Recipe 9 Reading a “Streaming” JSON (ndjson) Data File With Drill & R

9.1 Problem

You have ndjson JSON data files and want to read and query them with Drill and R.

9.2 Solution

Put the files into an organized, accessible directory by Drill and query it with R and sergeant.

9.3 Discussion

The previous recipe covered the two basic flavours of JSON, traditional (a complete, syntactically correct object) and streaming/ndjson which is a file of flattened JSON records one per-line.

One example with a likely familiar data layout is an archive of 170 million tweets collected during the 3 months leading up to the 2012 U.S. presiential election.¹⁹. Another example would be Rapid7’s “Forward DNS (FDNS)” studies²⁰. Yet another is the Yelp Challenge dataset²¹. Those archives are multiple gigabytes (and, in some cases, substantially more) each and a previous recipe already took up 2+GB of data on your system, so asking folks to download additional files of this size would be more than unkind. Unfortunately, the ndjson format (and, Drill, for that matter) was designed to solve “big data” problems and ndjson is often used in the context of large data sets.

If you have smaller ndjson data sets that could be used for this example, please file an issue. The goal of the cookbook is to be as “real world” helpful to folks as possible and “real” data beats tutorial-crafted data any day.

We’ll reuse some existing data and give a sneak peek at a powerful capability of Drill that we’ll see in later recipes. This feature is the ability to write data out to different file types or storage engines. In this case, we’ll convert a few of the files from Recipe 5 (reading in a directory of CSV files) into streaming JSON and do some light querying with them.

You’ll need to bring up a terminal/command shell for this work since we need to operate in a contained session since we’re going to alter the default output format to JSON and convert three CSV files for use in the examples here. Assuming you followed the advice to run Drill as a server/service and also followed the advice in the Drill manual and added the Drill bin directory to your system PATH, you can start a Drill query session at the command line with:

$ drill-conf
apache drill 1.13.0
"drill baby drill"
0: jdbc:drill:>

You can always cd to the drill directory and bin/dill-conf if the directory is not in your PATH.

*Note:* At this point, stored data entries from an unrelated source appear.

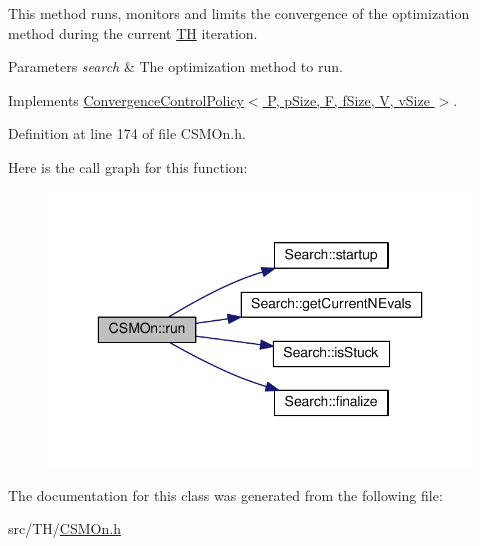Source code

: This method runs, monitors and limits the convergence of the optimization method during the current \hyperlink{classTH}{TH} iteration. 


\begin{DoxyParams}{Parameters}
{\em search} & The optimization method to run. \\
\hline
\end{DoxyParams}


Implements \hyperlink{classConvergenceControlPolicy_ad72beb5807e87c3fa0602bd0bf4679ac}{Convergence\+Control\+Policy$<$ P, p\+Size, F, f\+Size, V, v\+Size $>$}.



Definition at line 174 of file C\+S\+M\+On.\+h.



Here is the call graph for this function\+:
\nopagebreak
\begin{figure}[H]
\begin{center}
\leavevmode
\includegraphics[width=336pt]{classCSMOn_a430398bc3e096631f8cd180ee1877616_cgraph}
\end{center}
\end{figure}




The documentation for this class was generated from the following file\+:\begin{DoxyCompactItemize}
\item 
src/\+T\+H/\hyperlink{CSMOn_8h}{C\+S\+M\+On.\+h}\end{DoxyCompactItemize}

Now, we need to alter the session data storage format to ‘json’:

0: jdbc:drill:> ALTER SESSION SET `store.format`='json';
+-------+------------------------+
|  ok   |        summary         |
+-------+------------------------+
| true  | store.format updated.  |
+-------+------------------------+
1 row selected (0.133 seconds)

By default, the dfs.root schema is immutable (i.e. “read only”). This is a very sane setting and changing it is not recommended. For now, we’ll store our new ndjson files in the default temporary (which is /tmp on Linux systems and TBD on Windows) and use the Drill CREATE TABLE AS (CTAS)²² command

0: jdbc:drill:> CREATE TABLE dfs.tmp.`/1996-97` AS SELECT * FROM dfs.root.`/Users/bob/Data/CollegeScorecard_Raw_Data/MERGED1996_97_PP.csv`;
+-----------+----------------------------+
| Fragment  | Number of records written  |
+-----------+----------------------------+
| 0_0       | 6794                       |
+-----------+----------------------------+
1 row selected (11.9 seconds)

0: jdbc:drill:> CREATE TABLE dfs.tmp.`/1997-98` AS SELECT * FROM dfs.root.`/Users/bob/Data/CollegeScorecard_Raw_Data/MERGED1997_98_PP.csv`;
+-----------+----------------------------+
| Fragment  | Number of records written  |
+-----------+----------------------------+
| 0_0       | 6699                       |
+-----------+----------------------------+
1 row selected (9.743 seconds)

0: jdbc:drill:> CREATE TABLE dfs.tmp.`/1998-99` AS SELECT * FROM dfs.root.`/Users/bob/Data/CollegeScorecard_Raw_Data/MERGED1998_99_PP.csv`;
+-----------+----------------------------+
| Fragment  | Number of records written  |
+-----------+----------------------------+
| 0_0       | 6480                       |
+-----------+----------------------------+
1 row selected (9.536 seconds)

0: jdbc:drill:> CREATE TABLE dfs.tmp.`/1999-00` AS SELECT * FROM dfs.root.`/Users/bob/Data/CollegeScorecard_Raw_Data/MERGED1999_00_PP.csv`;
+-----------+----------------------------+
| Fragment  | Number of records written  |
+-----------+----------------------------+
| 0_0       | 6466                       |
+-----------+----------------------------+
1 row selected (9.459 seconds)

The temporary directory will now have three new subdirectores with a single JSON file in them:

/tmp/1996-97
└── [328M]  0_0_0.json
/tmp/1997-98
└── [327M]  0_0_0.json
/tmp/1998-99
└── [329M]  0_0_0.json
/tmp/1999-00
└── [342M]  0_0_0.json

While you haven’t downloaded a few hundred MB more data, you have created a three more large files and if you were to compare these each file to its CSV counterpart, you’d see they are much larger (uncompressed). This is due to ndjson repeating key:value pairs for each record. Now, we’ll compress them:

$ gzip /tmp/1996-97/0_0_0.json
$ gzip /tmp/1997-98/0_0_0.json
$ gzip /tmp/1998-99/0_0_0.json
$ gzip /tmp/1999-00/0_0_0.json

and see that they compress quite nicely:

/tmp/1996-97
└── [ 38M]  0_0_0.json.gz
/tmp/1997-98
└── [ 40M]  0_0_0.json.gz
/tmp/1998-99
└── [ 40M]  0_0_0.json.gz
/tmp/1999-00
└── [ 43M]  0_0_0.json.gz

In fact, each file is now smaller than its CSV counterpart.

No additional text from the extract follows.